# Thorny Devil



## amageingrace (Apr 29, 2007)

can anyone help me to find thorny devil breaders i am really interested please email me at [email protected] thanx all


----------



## mickousley (Apr 29, 2007)

sorry no body breed them to hard to keep


----------



## MrSpike (Apr 29, 2007)

Yes I know a breeder but you need a class 2 lic in NSW and need a few thousand black ants a day to feed them, and not just any species of black ant.

Kane


----------



## cris (Apr 29, 2007)

ppl do breed them, dunno who but. They need alot of ants but breeding ants wouldnt require a phd :lol:
If you dont have experience keeping lizrds i wouldnt bother about it as it would be a really expensive way to learn the hard way. If you know what you are doing go for it.


----------



## Aslan (Apr 29, 2007)

I have heard of people breeding them - but as everyone has said, good luck getting enough ants


----------



## amageingrace (Apr 29, 2007)

thanx guys just wanted to get some knowledge about them thought a breeder could help but thanx everyone for the quick replys


----------



## Kirby (Apr 29, 2007)

alice spring reptile center bred them, as of my knowledge last winter previouse summer.. 

they only keep them as they has several ant nests on there location.. DAILY they take each thorny out sit and watch it ast a trail of ants as it slowely licks up these ants.. *rolls eyes* by the thousand a day... and only a particular species.. 

they are ALOT of work, and time, and most probably, money... 

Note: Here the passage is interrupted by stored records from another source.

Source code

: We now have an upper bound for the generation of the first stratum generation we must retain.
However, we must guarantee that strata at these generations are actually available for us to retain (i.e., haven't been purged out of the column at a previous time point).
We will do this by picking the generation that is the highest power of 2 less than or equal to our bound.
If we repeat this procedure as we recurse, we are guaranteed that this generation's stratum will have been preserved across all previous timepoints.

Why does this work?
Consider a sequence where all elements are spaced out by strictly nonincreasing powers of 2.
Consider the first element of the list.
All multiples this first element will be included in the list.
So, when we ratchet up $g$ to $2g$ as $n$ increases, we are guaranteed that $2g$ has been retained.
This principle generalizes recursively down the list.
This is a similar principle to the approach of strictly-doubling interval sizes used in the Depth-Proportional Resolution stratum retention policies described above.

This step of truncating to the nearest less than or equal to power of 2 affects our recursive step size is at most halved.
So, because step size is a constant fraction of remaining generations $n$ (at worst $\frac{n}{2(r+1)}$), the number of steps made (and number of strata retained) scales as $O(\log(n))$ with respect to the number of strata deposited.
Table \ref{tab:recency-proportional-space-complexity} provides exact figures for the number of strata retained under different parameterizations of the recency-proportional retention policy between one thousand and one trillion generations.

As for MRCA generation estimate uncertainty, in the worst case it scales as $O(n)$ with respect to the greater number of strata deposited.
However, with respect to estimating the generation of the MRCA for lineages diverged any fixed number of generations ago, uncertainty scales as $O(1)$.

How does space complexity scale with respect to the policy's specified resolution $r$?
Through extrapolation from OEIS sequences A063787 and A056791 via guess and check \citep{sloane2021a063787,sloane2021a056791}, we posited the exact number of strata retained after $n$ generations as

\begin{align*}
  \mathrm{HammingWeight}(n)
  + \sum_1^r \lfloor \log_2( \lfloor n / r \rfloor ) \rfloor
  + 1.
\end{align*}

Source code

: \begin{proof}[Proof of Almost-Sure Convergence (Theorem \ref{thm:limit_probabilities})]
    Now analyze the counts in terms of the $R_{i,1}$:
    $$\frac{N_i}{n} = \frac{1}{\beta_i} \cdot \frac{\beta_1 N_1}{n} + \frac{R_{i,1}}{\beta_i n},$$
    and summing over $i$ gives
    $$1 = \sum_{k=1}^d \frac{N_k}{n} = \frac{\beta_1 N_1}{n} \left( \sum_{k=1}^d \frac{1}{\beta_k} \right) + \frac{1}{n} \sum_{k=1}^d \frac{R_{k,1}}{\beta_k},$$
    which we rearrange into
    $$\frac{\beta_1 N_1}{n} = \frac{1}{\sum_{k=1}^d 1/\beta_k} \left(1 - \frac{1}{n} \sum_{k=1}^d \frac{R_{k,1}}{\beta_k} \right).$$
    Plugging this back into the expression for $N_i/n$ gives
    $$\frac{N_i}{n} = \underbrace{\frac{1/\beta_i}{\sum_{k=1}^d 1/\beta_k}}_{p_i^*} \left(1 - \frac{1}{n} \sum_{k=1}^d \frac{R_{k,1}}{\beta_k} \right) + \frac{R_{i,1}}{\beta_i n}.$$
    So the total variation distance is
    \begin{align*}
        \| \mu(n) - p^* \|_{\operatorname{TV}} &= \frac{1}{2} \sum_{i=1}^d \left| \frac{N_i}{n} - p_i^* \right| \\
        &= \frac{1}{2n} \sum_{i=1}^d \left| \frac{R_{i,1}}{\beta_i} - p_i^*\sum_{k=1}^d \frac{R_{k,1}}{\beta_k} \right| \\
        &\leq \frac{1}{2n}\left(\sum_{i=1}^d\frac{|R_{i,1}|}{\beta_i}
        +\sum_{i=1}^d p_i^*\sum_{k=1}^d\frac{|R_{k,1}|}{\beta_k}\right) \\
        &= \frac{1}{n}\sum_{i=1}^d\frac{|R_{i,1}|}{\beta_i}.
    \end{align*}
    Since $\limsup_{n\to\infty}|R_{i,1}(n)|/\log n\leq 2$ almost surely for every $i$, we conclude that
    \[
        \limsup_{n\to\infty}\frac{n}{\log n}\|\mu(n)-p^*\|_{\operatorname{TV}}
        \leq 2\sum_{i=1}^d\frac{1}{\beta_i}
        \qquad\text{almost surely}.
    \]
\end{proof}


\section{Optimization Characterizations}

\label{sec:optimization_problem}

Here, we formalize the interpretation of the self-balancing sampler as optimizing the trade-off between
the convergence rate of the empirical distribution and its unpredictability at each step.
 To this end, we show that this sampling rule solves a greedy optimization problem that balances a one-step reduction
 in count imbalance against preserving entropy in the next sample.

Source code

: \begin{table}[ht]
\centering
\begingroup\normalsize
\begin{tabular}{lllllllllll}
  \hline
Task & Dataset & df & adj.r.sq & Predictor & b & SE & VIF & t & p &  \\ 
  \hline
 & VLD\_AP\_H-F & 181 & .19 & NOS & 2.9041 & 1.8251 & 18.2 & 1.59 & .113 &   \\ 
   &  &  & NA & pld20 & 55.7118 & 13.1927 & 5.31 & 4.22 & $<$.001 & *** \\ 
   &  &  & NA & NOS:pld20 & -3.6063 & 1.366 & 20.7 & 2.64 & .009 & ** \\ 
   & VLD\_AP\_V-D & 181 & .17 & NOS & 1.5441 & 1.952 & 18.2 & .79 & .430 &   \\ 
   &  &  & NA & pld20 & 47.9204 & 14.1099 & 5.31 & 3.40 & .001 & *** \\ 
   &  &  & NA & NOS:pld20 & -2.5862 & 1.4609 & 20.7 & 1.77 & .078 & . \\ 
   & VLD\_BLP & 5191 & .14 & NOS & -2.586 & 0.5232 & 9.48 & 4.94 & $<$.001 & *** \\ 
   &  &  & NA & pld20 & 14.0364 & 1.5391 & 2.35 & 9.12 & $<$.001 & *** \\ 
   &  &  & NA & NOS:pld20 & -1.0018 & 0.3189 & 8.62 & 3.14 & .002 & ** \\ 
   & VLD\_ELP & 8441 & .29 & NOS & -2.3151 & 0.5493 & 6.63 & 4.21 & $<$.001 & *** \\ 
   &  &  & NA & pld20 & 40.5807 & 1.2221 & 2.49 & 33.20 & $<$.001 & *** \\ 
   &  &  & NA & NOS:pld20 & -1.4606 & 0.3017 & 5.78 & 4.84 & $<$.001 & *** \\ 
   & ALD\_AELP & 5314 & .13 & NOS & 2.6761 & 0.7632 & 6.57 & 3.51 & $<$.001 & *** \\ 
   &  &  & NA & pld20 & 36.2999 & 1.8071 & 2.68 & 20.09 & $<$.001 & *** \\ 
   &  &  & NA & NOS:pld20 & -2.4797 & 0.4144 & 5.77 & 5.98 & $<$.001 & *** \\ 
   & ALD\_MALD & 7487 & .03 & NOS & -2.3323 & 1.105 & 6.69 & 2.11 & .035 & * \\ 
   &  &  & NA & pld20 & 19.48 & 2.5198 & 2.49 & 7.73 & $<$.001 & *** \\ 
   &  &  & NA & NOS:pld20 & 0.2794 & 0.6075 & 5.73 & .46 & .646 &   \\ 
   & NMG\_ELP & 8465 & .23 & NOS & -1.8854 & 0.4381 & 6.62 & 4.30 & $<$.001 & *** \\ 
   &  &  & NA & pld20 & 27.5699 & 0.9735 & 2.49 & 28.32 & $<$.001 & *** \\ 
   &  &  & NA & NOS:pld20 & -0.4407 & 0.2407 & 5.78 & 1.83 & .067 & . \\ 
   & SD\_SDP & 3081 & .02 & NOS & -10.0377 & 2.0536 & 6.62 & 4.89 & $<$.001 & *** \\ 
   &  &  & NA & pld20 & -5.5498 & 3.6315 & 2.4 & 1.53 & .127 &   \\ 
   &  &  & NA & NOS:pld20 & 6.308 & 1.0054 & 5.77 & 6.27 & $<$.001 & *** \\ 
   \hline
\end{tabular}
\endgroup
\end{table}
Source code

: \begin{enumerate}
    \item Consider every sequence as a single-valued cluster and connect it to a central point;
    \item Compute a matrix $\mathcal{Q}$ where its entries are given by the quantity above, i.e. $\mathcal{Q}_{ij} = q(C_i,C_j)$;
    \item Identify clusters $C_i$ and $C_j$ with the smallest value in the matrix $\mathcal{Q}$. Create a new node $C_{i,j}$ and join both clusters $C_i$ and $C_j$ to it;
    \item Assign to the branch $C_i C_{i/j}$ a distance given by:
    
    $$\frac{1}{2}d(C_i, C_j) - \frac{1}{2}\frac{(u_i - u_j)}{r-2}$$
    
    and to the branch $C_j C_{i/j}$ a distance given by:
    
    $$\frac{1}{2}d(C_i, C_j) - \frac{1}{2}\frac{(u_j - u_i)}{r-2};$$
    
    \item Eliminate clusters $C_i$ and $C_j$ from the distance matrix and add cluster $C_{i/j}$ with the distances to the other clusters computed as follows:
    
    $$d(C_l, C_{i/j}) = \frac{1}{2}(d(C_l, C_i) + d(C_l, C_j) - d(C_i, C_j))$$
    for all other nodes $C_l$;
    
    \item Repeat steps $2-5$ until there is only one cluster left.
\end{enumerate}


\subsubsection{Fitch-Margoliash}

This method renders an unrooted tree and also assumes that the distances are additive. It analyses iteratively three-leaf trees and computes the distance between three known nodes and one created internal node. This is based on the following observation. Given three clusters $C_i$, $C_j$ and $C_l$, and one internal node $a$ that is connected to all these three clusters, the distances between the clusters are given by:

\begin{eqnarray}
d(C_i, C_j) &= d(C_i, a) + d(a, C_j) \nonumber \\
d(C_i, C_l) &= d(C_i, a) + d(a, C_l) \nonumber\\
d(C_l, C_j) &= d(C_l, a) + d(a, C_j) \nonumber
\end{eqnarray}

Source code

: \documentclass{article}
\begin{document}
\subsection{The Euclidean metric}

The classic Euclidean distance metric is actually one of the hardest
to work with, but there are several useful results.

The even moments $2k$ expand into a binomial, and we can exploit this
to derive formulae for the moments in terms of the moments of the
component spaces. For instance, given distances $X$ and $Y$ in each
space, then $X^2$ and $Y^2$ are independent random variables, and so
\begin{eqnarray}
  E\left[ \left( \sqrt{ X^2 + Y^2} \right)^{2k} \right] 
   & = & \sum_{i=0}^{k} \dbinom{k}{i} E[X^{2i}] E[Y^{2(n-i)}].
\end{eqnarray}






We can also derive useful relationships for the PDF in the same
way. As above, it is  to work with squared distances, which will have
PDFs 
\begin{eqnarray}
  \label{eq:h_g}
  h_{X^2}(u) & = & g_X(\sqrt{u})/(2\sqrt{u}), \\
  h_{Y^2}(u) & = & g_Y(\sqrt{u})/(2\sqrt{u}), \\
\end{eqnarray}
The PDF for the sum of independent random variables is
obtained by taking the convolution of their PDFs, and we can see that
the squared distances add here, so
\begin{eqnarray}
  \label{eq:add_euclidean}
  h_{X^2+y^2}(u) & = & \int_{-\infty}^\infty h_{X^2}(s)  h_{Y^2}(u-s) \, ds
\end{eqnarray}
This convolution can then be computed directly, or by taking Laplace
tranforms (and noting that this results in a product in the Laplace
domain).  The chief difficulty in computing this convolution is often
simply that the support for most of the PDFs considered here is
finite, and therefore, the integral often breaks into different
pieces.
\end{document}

theyre cute, but not worth the time IMO.. as they would only be display animals, and they wouldtn bond easily as a bluey or beardie..


----------



## Craig2 (Apr 29, 2007)

i cant see whats so hard about breeding ants they seem to breed pretty well around my house atm lol


----------



## bubba (Apr 29, 2007)

lol


----------



## OzRocks (Apr 29, 2007)

yeah i think alice springs reptile park is the only place that has had some decent breedin.....
but whats good with them is they can just go out the back and gettin a thousand ants in 1 hit....
but also i think the ones that bred were in outside enclosures....so it wasnt really captive conditions....i coould be wrong


----------



## Bench Warmer (Apr 29, 2007)

i remember their thorny devil display at asrp,it kind of goes around the corners of the fence probably covers 5-10 metres.. and had several devils in there,i didn't notice the ants but they were on red sand


----------



## Hickson (Apr 30, 2007)

There's two facilities in Alice Springs with Molochs - Tne Alice Springs Desert Park, on the outskirts of town, and a Reptiles only facility in Alice Springs itself. The Desert Park has bred them several times both indoor and outdoors.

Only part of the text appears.